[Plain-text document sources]
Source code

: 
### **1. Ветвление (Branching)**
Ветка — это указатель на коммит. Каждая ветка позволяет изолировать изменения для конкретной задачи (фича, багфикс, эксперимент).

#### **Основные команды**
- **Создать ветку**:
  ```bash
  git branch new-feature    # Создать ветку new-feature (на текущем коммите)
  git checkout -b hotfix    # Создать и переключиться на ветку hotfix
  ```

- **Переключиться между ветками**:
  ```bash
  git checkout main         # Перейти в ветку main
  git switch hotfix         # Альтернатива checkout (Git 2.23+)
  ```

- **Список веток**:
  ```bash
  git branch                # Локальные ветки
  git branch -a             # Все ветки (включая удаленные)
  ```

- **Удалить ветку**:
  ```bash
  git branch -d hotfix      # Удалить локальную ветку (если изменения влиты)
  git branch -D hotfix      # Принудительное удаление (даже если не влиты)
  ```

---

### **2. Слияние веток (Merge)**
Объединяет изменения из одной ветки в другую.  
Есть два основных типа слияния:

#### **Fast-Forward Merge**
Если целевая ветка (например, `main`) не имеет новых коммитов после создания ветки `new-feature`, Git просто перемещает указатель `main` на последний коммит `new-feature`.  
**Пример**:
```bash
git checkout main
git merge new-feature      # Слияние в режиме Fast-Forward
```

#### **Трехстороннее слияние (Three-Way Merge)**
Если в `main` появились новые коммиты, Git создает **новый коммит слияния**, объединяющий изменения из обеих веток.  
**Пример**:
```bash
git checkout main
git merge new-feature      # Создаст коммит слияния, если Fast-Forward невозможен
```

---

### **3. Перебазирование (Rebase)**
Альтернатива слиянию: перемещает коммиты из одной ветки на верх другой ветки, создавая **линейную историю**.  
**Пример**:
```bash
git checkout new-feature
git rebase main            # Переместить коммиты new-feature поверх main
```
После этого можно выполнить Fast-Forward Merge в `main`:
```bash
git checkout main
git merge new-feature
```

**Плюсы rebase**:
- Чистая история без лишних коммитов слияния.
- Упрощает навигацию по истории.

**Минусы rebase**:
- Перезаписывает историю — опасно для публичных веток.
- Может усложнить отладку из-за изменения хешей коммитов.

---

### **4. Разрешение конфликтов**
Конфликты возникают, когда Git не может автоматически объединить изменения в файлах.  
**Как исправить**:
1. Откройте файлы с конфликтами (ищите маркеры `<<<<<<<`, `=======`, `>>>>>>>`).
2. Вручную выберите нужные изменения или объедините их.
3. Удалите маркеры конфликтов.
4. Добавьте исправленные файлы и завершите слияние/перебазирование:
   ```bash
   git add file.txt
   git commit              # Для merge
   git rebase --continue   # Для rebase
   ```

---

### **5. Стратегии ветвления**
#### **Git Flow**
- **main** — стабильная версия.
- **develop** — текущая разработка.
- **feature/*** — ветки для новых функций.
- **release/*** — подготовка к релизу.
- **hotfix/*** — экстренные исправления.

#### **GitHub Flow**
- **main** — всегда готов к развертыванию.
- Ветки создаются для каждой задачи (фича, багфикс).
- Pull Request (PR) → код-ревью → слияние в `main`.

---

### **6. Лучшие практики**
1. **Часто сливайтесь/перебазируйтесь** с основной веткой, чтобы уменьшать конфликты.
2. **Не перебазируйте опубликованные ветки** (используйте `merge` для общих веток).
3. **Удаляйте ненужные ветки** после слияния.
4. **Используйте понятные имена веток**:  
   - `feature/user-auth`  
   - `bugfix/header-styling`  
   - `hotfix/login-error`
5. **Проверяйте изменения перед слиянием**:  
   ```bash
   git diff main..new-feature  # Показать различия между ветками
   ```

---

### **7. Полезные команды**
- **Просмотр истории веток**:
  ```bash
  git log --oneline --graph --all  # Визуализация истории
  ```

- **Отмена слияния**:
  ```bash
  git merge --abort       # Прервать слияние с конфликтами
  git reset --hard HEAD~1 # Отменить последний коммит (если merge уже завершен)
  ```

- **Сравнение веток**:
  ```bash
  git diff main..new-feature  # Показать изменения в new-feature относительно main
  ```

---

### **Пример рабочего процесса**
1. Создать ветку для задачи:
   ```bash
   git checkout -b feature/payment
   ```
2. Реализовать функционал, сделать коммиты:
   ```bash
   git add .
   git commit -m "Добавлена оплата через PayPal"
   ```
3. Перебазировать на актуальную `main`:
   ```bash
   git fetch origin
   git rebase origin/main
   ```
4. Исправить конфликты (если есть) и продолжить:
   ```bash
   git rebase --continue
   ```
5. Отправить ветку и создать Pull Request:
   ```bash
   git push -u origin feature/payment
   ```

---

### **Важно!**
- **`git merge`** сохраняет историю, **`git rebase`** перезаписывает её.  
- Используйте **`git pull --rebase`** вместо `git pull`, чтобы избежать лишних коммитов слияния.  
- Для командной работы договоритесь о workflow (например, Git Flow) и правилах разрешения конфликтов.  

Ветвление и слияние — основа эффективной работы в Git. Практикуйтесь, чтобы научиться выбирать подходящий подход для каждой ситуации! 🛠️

--

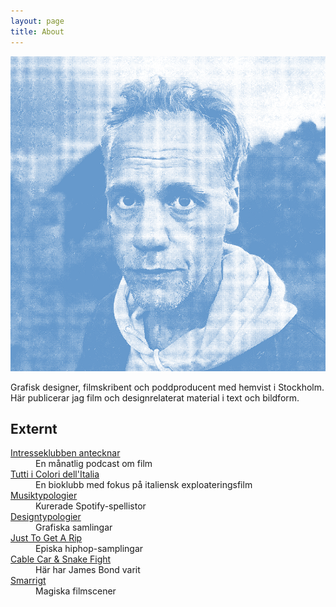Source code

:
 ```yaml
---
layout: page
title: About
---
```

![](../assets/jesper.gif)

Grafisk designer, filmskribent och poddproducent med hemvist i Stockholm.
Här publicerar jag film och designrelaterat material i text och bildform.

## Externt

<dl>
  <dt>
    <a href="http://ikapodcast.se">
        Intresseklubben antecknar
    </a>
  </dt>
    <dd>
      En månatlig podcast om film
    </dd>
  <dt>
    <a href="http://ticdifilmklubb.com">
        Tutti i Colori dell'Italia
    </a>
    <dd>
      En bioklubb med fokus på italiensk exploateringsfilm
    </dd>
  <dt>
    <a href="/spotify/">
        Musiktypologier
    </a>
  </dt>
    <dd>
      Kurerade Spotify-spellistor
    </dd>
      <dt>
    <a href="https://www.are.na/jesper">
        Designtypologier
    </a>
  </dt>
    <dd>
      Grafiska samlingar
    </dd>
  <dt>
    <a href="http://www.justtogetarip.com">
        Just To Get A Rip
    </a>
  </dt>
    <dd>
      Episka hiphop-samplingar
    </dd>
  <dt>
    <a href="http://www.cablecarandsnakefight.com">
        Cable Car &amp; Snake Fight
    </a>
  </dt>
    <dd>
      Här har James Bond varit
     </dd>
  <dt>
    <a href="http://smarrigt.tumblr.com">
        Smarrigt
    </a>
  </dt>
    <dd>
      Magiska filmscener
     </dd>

--

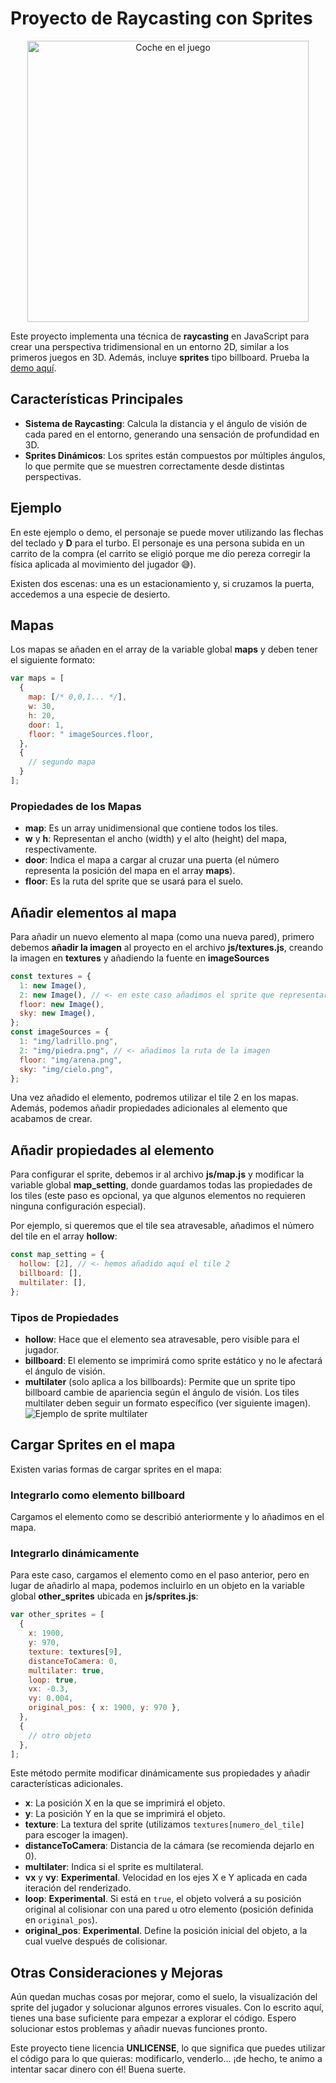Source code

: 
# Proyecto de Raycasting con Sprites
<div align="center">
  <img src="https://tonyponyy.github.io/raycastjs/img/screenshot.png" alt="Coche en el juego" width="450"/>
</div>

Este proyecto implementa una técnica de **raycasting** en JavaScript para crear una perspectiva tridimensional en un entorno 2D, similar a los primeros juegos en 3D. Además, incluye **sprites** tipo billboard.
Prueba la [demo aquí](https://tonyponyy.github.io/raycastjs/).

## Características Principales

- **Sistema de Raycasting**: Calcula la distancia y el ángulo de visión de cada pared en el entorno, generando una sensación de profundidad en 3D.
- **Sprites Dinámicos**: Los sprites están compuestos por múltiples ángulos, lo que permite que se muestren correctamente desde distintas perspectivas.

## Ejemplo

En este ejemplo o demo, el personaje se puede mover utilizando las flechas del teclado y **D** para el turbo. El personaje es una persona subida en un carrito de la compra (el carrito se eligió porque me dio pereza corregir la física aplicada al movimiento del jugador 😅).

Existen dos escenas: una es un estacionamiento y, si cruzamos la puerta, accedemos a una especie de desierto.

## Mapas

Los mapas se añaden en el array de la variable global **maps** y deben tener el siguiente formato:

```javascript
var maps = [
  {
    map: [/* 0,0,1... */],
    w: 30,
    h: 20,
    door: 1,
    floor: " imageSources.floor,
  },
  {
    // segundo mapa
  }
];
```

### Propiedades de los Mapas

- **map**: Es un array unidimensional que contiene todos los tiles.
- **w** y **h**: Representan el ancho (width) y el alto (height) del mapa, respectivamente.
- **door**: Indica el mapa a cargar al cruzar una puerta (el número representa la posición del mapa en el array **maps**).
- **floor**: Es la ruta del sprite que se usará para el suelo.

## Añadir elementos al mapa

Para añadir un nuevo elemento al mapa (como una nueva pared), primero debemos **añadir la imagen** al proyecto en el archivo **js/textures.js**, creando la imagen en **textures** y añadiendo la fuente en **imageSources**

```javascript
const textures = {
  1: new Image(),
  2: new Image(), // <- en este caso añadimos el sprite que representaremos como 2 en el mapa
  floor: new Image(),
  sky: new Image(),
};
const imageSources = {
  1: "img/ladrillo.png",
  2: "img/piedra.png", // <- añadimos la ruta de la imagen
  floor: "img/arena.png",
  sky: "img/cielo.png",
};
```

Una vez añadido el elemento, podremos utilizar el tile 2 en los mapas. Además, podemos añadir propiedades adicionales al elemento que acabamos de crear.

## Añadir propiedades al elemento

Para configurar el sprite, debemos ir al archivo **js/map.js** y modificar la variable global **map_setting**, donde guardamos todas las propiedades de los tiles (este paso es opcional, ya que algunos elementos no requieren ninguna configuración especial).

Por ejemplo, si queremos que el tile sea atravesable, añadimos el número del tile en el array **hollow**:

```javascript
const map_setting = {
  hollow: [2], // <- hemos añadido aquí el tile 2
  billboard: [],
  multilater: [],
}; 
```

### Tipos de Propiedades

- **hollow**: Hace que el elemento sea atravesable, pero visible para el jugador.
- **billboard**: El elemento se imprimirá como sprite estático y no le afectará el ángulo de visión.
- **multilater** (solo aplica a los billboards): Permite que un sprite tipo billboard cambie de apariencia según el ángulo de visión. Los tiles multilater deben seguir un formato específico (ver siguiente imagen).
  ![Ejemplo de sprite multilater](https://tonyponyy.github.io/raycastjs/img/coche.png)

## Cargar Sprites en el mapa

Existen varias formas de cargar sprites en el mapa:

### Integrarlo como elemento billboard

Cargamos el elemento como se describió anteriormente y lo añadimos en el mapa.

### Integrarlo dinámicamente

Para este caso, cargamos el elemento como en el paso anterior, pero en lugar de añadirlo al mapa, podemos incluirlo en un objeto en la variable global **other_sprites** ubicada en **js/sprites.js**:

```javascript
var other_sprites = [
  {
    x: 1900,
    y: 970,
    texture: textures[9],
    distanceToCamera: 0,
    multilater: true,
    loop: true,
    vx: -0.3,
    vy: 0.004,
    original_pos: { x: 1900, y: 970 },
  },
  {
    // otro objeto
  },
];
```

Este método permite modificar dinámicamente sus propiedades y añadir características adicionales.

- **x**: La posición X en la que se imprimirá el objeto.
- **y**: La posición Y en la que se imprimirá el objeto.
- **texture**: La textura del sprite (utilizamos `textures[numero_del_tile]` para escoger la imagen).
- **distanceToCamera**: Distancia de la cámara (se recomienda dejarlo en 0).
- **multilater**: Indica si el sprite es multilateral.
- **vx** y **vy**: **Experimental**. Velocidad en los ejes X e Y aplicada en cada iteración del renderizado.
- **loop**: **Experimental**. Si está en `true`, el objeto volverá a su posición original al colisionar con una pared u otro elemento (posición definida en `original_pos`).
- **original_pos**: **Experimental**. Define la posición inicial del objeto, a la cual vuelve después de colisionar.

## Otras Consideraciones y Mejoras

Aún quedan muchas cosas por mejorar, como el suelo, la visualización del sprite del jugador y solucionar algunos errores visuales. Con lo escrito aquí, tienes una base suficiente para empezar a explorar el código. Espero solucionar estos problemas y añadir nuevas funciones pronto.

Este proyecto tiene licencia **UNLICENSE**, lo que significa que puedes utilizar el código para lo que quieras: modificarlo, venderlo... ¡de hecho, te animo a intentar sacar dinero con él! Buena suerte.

Required action – Return the total of lines in these records that hold "маркеры", without any other words.

Exercise result – 2